_EXERCISE DATA_:
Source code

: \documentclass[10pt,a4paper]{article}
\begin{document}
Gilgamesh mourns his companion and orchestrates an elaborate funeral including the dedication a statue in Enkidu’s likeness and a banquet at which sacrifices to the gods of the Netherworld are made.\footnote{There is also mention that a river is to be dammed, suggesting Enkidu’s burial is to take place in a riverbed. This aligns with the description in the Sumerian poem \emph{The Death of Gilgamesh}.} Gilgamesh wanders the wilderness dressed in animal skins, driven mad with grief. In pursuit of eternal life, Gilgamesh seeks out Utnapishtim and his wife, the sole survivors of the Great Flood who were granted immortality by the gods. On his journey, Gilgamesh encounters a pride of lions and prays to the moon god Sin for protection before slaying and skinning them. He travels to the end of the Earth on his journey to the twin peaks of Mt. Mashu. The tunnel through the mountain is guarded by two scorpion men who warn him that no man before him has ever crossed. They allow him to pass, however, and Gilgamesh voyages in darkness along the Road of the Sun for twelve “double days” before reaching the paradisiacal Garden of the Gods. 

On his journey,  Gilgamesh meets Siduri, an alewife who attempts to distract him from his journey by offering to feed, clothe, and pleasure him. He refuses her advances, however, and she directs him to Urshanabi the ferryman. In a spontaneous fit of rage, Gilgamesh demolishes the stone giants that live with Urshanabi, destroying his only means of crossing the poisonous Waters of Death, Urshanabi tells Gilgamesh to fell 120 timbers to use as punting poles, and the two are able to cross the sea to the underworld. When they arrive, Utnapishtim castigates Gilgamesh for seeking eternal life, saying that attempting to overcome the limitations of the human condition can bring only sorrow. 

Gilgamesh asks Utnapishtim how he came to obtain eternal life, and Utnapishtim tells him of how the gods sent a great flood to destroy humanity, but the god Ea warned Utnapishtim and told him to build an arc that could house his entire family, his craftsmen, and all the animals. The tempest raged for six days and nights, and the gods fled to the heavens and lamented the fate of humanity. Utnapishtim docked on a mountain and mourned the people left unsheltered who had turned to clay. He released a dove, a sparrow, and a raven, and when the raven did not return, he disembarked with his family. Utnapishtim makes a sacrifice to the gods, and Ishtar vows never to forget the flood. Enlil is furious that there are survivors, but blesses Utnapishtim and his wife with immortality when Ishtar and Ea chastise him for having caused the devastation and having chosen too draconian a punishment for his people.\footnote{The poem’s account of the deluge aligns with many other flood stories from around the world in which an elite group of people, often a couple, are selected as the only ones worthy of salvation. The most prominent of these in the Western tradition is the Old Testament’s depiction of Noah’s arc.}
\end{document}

_WORK TO BE COMPLETED_:
For each line in the data, set it down again exactly.

_EXERCISE RESULT_:
Source code

: \documentclass[10pt,a4paper]{article}
\begin{document}
Gilgamesh mourns his companion and orchestrates an elaborate funeral including the dedication a statue in Enkidu’s likeness and a banquet at which sacrifices to the gods of the Netherworld are made.\footnote{There is also mention that a river is to be dammed, suggesting Enkidu’s burial is to take place in a riverbed. This aligns with the description in the Sumerian poem \emph{The Death of Gilgamesh}.} Gilgamesh wanders the wilderness dressed in animal skins, driven mad with grief. In pursuit of eternal life, Gilgamesh seeks out Utnapishtim and his wife, the sole survivors of the Great Flood who were granted immortality by the gods. On his journey, Gilgamesh encounters a pride of lions and prays to the moon god Sin for protection before slaying and skinning them. He travels to the end of the Earth on his journey to the twin peaks of Mt. Mashu. The tunnel through the mountain is guarded by two scorpion men who warn him that no man before him has ever crossed. They allow him to pass, however, and Gilgamesh voyages in darkness along the Road of the Sun for twelve “double days” before reaching the paradisiacal Garden of the Gods. 

On his journey,  Gilgamesh meets Siduri, an alewife who attempts to distract him from his journey by offering to feed, clothe, and pleasure him. He refuses her advances, however, and she directs him to Urshanabi the ferryman. In a spontaneous fit of rage, Gilgamesh demolishes the stone giants that live with Urshanabi, destroying his only means of crossing the poisonous Waters of Death, Urshanabi tells Gilgamesh to fell 120 timbers to use as punting poles, and the two are able to cross the sea to the underworld. When they arrive, Utnapishtim castigates Gilgamesh for seeking eternal life, saying that attempting to overcome the limitations of the human condition can bring only sorrow. 

Gilgamesh asks Utnapishtim how he came to obtain eternal life, and Utnapishtim tells him of how the gods sent a great flood to destroy humanity, but the god Ea warned Utnapishtim and told him to build an arc that could house his entire family, his craftsmen, and all the animals. The tempest raged for six days and nights, and the gods fled to the heavens and lamented the fate of humanity. Utnapishtim docked on a mountain and mourned the people left unsheltered who had turned to clay. He released a dove, a sparrow, and a raven, and when the raven did not return, he disembarked with his family. Utnapishtim makes a sacrifice to the gods, and Ishtar vows never to forget the flood. Enlil is furious that there are survivors, but blesses Utnapishtim and his wife with immortality when Ishtar and Ea chastise him for having caused the devastation and having chosen too draconian a punishment for his people.\footnote{The poem’s account of the deluge aligns with many other flood stories from around the world in which an elite group of people, often a couple, are selected as the only ones worthy of salvation. The most prominent of these in the Western tradition is the Old Testament’s depiction of Noah’s arc.}
\end{document}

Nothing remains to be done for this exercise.